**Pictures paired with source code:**
■ ■ ■ ■ ■

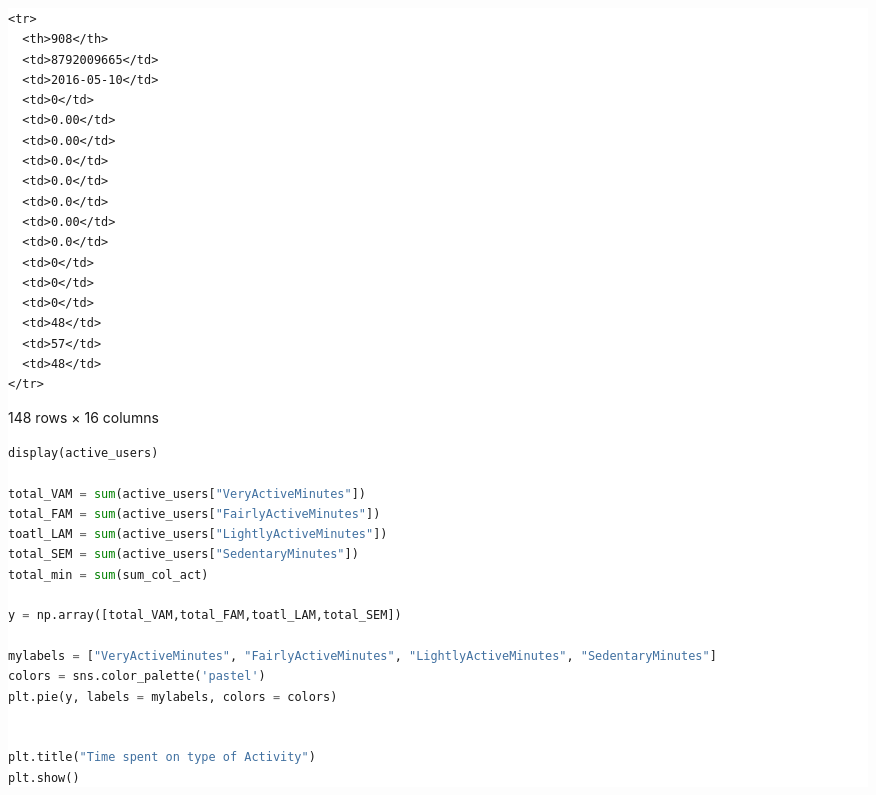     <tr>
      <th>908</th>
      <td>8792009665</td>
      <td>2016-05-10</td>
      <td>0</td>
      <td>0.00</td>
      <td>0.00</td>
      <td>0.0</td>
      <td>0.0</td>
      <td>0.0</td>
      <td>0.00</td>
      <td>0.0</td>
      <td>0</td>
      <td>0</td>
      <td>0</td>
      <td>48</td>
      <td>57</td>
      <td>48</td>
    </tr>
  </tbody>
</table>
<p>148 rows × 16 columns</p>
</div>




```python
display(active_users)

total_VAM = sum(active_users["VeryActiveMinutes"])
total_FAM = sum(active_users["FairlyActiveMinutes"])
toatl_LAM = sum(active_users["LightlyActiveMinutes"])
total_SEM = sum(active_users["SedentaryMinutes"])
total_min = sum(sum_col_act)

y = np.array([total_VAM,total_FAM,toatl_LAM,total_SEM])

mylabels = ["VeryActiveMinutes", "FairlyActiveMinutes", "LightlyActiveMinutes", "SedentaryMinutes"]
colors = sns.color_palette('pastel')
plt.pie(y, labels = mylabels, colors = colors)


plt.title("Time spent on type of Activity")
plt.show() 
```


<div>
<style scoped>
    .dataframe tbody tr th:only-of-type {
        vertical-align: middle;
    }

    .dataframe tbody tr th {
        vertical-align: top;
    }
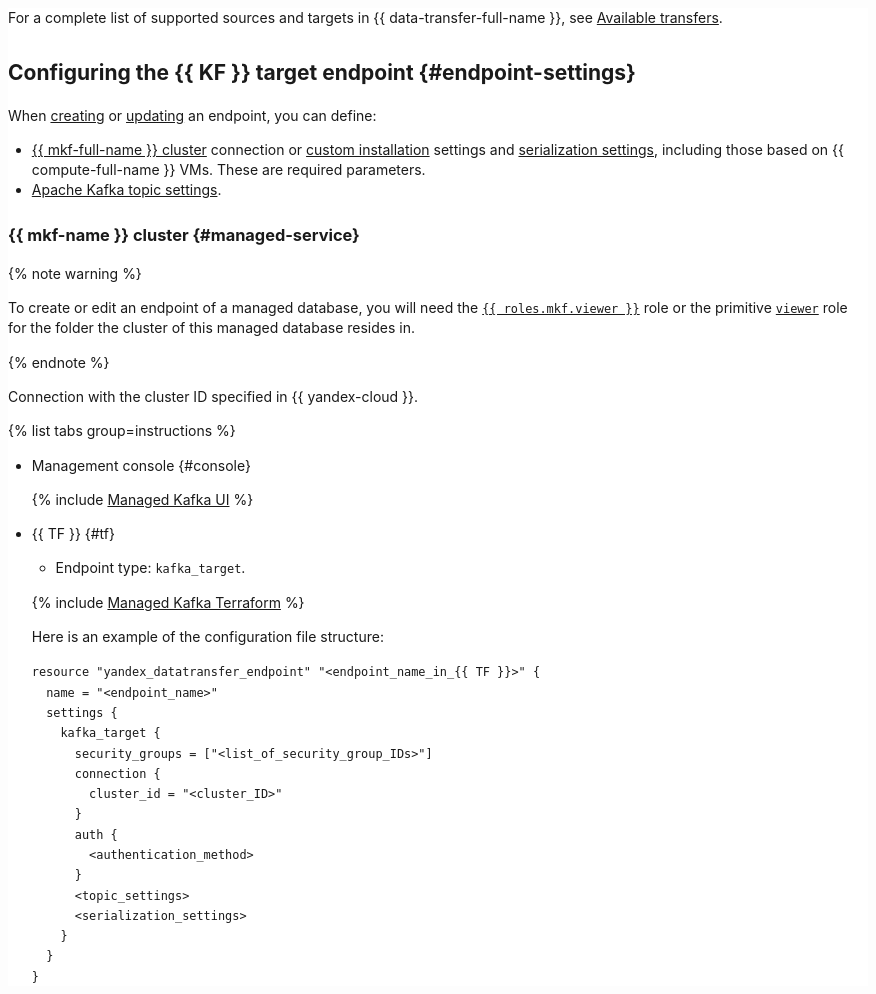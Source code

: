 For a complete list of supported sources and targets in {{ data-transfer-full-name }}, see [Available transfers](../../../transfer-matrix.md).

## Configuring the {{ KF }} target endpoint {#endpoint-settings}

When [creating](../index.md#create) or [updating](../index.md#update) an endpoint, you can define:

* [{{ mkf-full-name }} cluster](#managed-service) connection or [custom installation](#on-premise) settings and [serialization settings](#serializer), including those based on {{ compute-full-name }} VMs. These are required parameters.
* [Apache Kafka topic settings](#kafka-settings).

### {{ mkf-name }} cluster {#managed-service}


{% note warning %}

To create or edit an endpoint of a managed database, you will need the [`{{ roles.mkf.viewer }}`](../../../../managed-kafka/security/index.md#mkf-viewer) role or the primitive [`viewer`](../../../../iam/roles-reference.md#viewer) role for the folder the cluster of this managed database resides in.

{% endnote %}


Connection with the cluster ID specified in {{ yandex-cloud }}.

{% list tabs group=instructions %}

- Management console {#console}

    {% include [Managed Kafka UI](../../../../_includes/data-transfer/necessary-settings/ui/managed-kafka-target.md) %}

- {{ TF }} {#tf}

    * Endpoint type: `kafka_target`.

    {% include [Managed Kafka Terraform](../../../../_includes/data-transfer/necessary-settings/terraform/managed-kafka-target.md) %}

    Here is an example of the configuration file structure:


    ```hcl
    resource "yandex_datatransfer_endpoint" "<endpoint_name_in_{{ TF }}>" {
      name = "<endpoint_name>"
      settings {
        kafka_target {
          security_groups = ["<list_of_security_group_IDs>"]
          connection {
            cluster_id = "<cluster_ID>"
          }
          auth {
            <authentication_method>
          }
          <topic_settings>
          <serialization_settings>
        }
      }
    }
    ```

■ ■ ■ ■ ■

**What the task requires:**
Keep the pictures out of the copy and return the rest of the data above exactly.

**Solution below:**
     <tr>
      <th>908</th>
      <td>8792009665</td>
      <td>2016-05-10</td>
      <td>0</td>
      <td>0.00</td>
      <td>0.00</td>
      <td>0.0</td>
      <td>0.0</td>
      <td>0.0</td>
      <td>0.00</td>
      <td>0.0</td>
      <td>0</td>
      <td>0</td>
      <td>0</td>
      <td>48</td>
      <td>57</td>
      <td>48</td>
    </tr>
  </tbody>
</table>
<p>148 rows × 16 columns</p>
</div>




```python
display(active_users)

total_VAM = sum(active_users["VeryActiveMinutes"])
total_FAM = sum(active_users["FairlyActiveMinutes"])
toatl_LAM = sum(active_users["LightlyActiveMinutes"])
total_SEM = sum(active_users["SedentaryMinutes"])
total_min = sum(sum_col_act)

y = np.array([total_VAM,total_FAM,toatl_LAM,total_SEM])

mylabels = ["VeryActiveMinutes", "FairlyActiveMinutes", "LightlyActiveMinutes", "SedentaryMinutes"]
colors = sns.color_palette('pastel')
plt.pie(y, labels = mylabels, colors = colors)


plt.title("Time spent on type of Activity")
plt.show() 
```


<div>
<style scoped>
    .dataframe tbody tr th:only-of-type {
        vertical-align: middle;
    }

    .dataframe tbody tr th {
        vertical-align: top;
    }
Source code

: For a complete list of supported sources and targets in {{ data-transfer-full-name }}, see [Available transfers](../../../transfer-matrix.md).

## Configuring the {{ KF }} target endpoint {#endpoint-settings}

When [creating](../index.md#create) or [updating](../index.md#update) an endpoint, you can define:

* [{{ mkf-full-name }} cluster](#managed-service) connection or [custom installation](#on-premise) settings and [serialization settings](#serializer), including those based on {{ compute-full-name }} VMs. These are required parameters.
* [Apache Kafka topic settings](#kafka-settings).

### {{ mkf-name }} cluster {#managed-service}


{% note warning %}

To create or edit an endpoint of a managed database, you will need the [`{{ roles.mkf.viewer }}`](../../../../managed-kafka/security/index.md#mkf-viewer) role or the primitive [`viewer`](../../../../iam/roles-reference.md#viewer) role for the folder the cluster of this managed database resides in.

{% endnote %}


Connection with the cluster ID specified in {{ yandex-cloud }}.

{% list tabs group=instructions %}

- Management console {#console}

    {% include [Managed Kafka UI](../../../../_includes/data-transfer/necessary-settings/ui/managed-kafka-target.md) %}

- {{ TF }} {#tf}

    * Endpoint type: `kafka_target`.

    {% include [Managed Kafka Terraform](../../../../_includes/data-transfer/necessary-settings/terraform/managed-kafka-target.md) %}

    Here is an example of the configuration file structure:


    ```hcl
    resource "yandex_datatransfer_endpoint" "<endpoint_name_in_{{ TF }}>" {
      name = "<endpoint_name>"
      settings {
        kafka_target {
          security_groups = ["<list_of_security_group_IDs>"]
          connection {
            cluster_id = "<cluster_ID>"
          }
          auth {
            <authentication_method>
          }
          <topic_settings>
          <serialization_settings>
        }
      }
    }
    ```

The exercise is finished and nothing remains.